Sr Caroline Vaitkunas RSM works in the Peace, Ecology and Justice Office at the Columban Mission Centre in Essendon, Australia and details World Interfaith Harmony Week and how Columban Missionaries around the world are expressing their commitment to human fraternity through interfaith initiatives.

World Interfaith Harmony Week (Feb 1st – 7th) was established by the General Assembly of the United Nations in 2010 to enhance mutual understanding, harmony and cooperation among people.  Each year the observance is an occasion for the world’s churches, mosques, temples and other places of worship to spread the message about interfaith harmony and goodwill.   World Interfaith Harmony Week highlights how the universal values of love and service can bring people of faith together to build bridges across boundaries and help make the world a better place.
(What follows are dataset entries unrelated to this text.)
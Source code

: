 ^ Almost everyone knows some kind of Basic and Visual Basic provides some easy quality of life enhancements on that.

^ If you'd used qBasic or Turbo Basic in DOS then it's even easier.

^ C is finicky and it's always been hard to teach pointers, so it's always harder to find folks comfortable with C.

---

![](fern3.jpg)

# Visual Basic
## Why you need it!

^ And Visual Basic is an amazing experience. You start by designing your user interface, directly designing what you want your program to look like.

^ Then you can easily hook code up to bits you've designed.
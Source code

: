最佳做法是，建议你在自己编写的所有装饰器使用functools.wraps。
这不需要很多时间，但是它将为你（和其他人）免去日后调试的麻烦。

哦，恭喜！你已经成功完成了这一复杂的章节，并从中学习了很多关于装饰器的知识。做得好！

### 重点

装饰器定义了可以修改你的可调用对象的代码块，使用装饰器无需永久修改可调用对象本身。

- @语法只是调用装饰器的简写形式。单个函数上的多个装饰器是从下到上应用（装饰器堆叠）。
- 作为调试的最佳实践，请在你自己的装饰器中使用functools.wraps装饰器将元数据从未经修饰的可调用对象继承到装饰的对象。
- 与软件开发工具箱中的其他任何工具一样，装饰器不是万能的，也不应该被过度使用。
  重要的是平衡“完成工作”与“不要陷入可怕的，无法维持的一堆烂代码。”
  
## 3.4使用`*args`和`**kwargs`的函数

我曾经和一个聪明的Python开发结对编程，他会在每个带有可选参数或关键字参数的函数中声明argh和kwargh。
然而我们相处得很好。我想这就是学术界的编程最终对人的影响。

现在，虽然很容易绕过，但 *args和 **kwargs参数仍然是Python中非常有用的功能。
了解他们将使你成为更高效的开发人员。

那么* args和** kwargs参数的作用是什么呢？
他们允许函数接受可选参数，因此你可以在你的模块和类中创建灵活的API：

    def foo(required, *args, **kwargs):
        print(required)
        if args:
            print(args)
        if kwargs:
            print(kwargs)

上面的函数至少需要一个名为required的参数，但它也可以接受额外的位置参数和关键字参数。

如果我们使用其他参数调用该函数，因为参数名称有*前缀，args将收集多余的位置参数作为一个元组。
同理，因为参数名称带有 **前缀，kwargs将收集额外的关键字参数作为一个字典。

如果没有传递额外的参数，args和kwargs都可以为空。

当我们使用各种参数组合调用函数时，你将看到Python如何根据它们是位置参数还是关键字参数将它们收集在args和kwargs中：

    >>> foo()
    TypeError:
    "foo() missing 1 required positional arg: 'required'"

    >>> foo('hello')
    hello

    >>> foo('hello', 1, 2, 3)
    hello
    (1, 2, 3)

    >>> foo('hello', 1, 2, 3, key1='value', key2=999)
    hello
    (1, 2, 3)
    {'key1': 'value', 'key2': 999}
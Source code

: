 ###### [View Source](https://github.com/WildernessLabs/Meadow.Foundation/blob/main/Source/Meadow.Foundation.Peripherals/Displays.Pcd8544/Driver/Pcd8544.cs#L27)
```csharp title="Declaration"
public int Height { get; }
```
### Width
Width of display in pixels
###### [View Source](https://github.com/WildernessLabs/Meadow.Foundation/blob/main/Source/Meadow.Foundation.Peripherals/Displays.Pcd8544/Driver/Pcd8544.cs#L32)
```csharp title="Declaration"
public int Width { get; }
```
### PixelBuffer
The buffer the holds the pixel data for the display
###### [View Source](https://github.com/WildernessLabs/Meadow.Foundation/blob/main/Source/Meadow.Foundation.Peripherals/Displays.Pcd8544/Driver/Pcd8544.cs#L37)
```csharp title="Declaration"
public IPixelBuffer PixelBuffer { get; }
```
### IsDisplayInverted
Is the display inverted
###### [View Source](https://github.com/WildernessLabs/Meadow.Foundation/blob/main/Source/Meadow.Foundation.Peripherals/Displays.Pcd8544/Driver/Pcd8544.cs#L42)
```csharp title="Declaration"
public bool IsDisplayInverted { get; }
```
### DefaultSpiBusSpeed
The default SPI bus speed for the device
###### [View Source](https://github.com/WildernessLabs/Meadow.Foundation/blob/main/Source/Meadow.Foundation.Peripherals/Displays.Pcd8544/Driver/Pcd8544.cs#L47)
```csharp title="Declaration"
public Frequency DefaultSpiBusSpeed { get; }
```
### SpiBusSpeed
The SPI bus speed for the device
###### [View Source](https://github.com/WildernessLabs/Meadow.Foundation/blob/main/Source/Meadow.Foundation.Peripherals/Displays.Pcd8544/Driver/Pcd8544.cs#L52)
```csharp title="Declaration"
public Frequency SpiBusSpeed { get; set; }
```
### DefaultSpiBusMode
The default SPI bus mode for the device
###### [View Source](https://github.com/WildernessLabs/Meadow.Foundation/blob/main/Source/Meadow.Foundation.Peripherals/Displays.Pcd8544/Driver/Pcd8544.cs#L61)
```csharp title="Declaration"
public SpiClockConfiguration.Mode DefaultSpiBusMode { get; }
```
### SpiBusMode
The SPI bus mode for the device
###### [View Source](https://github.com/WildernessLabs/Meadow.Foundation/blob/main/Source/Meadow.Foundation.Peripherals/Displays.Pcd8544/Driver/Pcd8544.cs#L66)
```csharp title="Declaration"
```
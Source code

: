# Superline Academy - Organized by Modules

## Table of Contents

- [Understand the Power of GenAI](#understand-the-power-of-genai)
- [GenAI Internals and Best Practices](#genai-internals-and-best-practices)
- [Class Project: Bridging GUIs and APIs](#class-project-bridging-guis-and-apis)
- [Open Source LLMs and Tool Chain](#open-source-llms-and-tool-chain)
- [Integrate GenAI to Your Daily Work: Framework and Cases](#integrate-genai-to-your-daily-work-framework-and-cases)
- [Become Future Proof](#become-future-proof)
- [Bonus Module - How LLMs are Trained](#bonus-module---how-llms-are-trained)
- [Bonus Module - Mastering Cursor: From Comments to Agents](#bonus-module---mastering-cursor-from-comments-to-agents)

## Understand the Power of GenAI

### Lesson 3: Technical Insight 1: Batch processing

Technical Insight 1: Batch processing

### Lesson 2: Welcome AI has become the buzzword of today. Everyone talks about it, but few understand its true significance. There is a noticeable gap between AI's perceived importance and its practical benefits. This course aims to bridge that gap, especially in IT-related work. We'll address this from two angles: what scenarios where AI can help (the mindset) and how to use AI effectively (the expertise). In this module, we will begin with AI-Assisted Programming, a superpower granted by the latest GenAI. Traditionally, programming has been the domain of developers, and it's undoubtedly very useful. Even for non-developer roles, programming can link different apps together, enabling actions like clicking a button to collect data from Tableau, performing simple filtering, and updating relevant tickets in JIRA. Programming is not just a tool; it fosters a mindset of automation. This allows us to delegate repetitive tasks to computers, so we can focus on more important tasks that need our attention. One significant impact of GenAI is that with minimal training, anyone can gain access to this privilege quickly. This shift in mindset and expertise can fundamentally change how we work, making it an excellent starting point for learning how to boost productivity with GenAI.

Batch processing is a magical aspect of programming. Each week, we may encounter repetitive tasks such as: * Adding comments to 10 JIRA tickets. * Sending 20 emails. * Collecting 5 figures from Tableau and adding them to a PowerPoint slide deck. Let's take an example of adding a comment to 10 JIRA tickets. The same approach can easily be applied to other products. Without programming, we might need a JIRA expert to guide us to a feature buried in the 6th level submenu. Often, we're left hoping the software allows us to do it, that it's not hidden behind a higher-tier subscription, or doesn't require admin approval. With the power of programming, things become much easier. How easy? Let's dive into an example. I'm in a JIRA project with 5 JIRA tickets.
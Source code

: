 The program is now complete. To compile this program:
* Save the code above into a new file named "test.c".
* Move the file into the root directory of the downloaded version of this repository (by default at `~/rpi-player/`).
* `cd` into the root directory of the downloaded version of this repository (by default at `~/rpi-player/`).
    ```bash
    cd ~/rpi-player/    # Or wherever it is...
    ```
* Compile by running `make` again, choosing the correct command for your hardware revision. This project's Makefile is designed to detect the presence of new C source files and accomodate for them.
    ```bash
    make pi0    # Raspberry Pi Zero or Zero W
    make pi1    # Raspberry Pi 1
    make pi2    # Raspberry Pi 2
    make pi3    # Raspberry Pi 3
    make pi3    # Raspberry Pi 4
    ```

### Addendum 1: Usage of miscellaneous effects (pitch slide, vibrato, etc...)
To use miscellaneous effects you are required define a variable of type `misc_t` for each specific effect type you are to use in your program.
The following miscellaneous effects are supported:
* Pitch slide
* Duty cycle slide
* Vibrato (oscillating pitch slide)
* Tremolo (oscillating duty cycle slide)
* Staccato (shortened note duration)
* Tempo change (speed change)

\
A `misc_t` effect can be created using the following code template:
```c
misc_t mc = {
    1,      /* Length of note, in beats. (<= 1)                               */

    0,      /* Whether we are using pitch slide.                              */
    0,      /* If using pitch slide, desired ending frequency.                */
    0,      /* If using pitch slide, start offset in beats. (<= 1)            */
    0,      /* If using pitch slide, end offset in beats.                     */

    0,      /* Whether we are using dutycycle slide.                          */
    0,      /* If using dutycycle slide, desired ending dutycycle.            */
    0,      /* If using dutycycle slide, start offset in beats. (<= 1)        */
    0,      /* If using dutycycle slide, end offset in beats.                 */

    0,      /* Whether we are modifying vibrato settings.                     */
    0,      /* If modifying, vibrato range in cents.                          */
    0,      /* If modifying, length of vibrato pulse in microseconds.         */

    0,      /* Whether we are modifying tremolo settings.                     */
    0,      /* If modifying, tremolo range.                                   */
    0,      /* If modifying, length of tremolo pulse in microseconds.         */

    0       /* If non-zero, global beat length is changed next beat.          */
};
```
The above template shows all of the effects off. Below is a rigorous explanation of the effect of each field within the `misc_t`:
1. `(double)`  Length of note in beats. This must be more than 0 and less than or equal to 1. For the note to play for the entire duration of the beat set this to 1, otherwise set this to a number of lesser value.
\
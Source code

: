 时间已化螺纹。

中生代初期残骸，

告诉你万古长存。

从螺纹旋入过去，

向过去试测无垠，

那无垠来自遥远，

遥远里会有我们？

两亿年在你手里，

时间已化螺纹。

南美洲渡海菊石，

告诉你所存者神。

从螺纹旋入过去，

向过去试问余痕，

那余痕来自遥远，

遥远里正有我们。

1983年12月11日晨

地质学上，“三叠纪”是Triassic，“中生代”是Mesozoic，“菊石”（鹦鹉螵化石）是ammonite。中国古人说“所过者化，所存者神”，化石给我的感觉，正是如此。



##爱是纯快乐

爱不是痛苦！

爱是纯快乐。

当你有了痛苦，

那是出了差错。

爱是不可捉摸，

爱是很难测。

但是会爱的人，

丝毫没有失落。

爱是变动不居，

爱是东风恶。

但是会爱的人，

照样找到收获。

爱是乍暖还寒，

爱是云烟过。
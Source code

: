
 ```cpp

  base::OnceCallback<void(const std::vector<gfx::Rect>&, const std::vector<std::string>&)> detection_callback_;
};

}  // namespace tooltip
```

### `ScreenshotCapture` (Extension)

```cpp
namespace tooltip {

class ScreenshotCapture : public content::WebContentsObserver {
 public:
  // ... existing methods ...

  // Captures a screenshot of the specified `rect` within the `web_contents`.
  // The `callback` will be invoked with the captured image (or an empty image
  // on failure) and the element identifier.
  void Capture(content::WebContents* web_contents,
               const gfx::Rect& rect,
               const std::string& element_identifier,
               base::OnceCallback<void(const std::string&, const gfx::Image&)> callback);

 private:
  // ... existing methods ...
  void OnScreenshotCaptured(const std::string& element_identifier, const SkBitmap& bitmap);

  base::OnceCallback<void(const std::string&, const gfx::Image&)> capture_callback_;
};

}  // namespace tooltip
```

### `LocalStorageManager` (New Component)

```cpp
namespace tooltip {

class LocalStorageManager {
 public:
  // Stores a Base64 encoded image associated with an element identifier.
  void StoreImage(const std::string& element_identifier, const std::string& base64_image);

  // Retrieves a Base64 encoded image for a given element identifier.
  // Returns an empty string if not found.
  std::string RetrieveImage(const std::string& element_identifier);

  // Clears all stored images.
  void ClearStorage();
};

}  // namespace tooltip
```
Columban missionary Fr. Patrick McInerney has been working in interfaith in general and Christian-Muslim relations in particular, in Sydney for more than twenty years.  Fr. Patrick explains that in addition to theological and religious dialogue, interfaith is also about the dialogue of life.  This includes being a good neighbour by showing respect, appreciation and kindness.  Interfaith dialogue also includes working together on social issues from a place of shared values.  Fr. Patrick says “interfaith is more than the formal academic conferences, talks and seminars, as it includes the relations we develop with friends from other faiths, which draws us into sharing their joys and sorrows.”  There are many positive outcomes that flow from a commitment to interfaith harmony.

In February 2019, during his Apostolic Journey to the United Arab Emirates, Pope Francis made a landmark declaration with The Grand Imam of Al-Azhar on human fraternity for world peace and living together.  The joint declaration is a sign of mutual respect to advance aspirations towards a universal peace that all can enjoy.  On human fraternity, the declaration states, “faith leads a believer to see in the other a brother or sister to be supported and loved.  Believers are called to express this human fraternity by safeguarding creation and the entire universe and supporting all persons, especially the poorest and those most in need.”

medical outreach in Pakistan
Columban missionaries responding to the Pakistan flood disaster by the operation of a medical outreach team from Joti Centre, the Educational and Cultural centre of Hyderabad diocese. Photo credit: Fr. Tomas King

Columban missionaries in Pakistan are expressing their commitment to human fraternity in response to the catastrophic monsoon rain and flooding that devastated a third of the country in 2022.  Thirty-three million people were impacted, over two million houses damaged or destroyed and over one million livestock perished.  One of the ways Columban missionaries are responding to the disaster is by the operation of a medical outreach team from Joti Centre, the Educational and Cultural centre of Hyderabad diocese.  This service reaches poor families in rural areas where no other medical outreach team has reached.

Alarmingly people worldwide are increasingly swept up by the consequences of spiralling conflicts and environmental disasters leading to ever increasing numbers of refugees and internally displaced people.  Many people who are forced to flee face unwelcoming, hostile and inhumane conditions.  Messages and actions that give witness to our common humanity are therefore more important than ever.

In an address at the Vatican on January 10th 2022, Pope Francis said “there is a need to overcome indifference and to reject the idea that migrants are a problem for others. The results of this approach are evident in the dehumanization of those migrants concentrated in hotspots where they end up as easy prey to organized crime and human traffickers, or engage in desperate attempts to escape that at times end in death.”

For more than twenty-five years, Columban missionaries have been working in one of the most impoverished areas of the US/Mexico border: Rancho Anapra, located on the far western edge of Cd. Juarez, Chihuahua, Mexico.  Anapra receives hundreds of Mexicans who are internally displaced by poverty, climate change and drug violence.   Columban Fr. Bill Morton says the US/Mexico border area attracts drug traffickers and human traffickers and is a very high-risk area for violence and the recruitment of youth into criminal mayhem.   The Corpus Christi Parish, administered by the St Columban Missionary Society is one of the few places where residents of Anapra can find support and pastoral care.  A new initiative adopted by Corpus Christi Parish is the Embroidery Project that brings together a small group of women and girls to embroider together, share a meal and build community.  Fr. Bill says the Embroidery Project goes beyond a business, it is a humanitarian project. It serves as a network of support and solidarity.”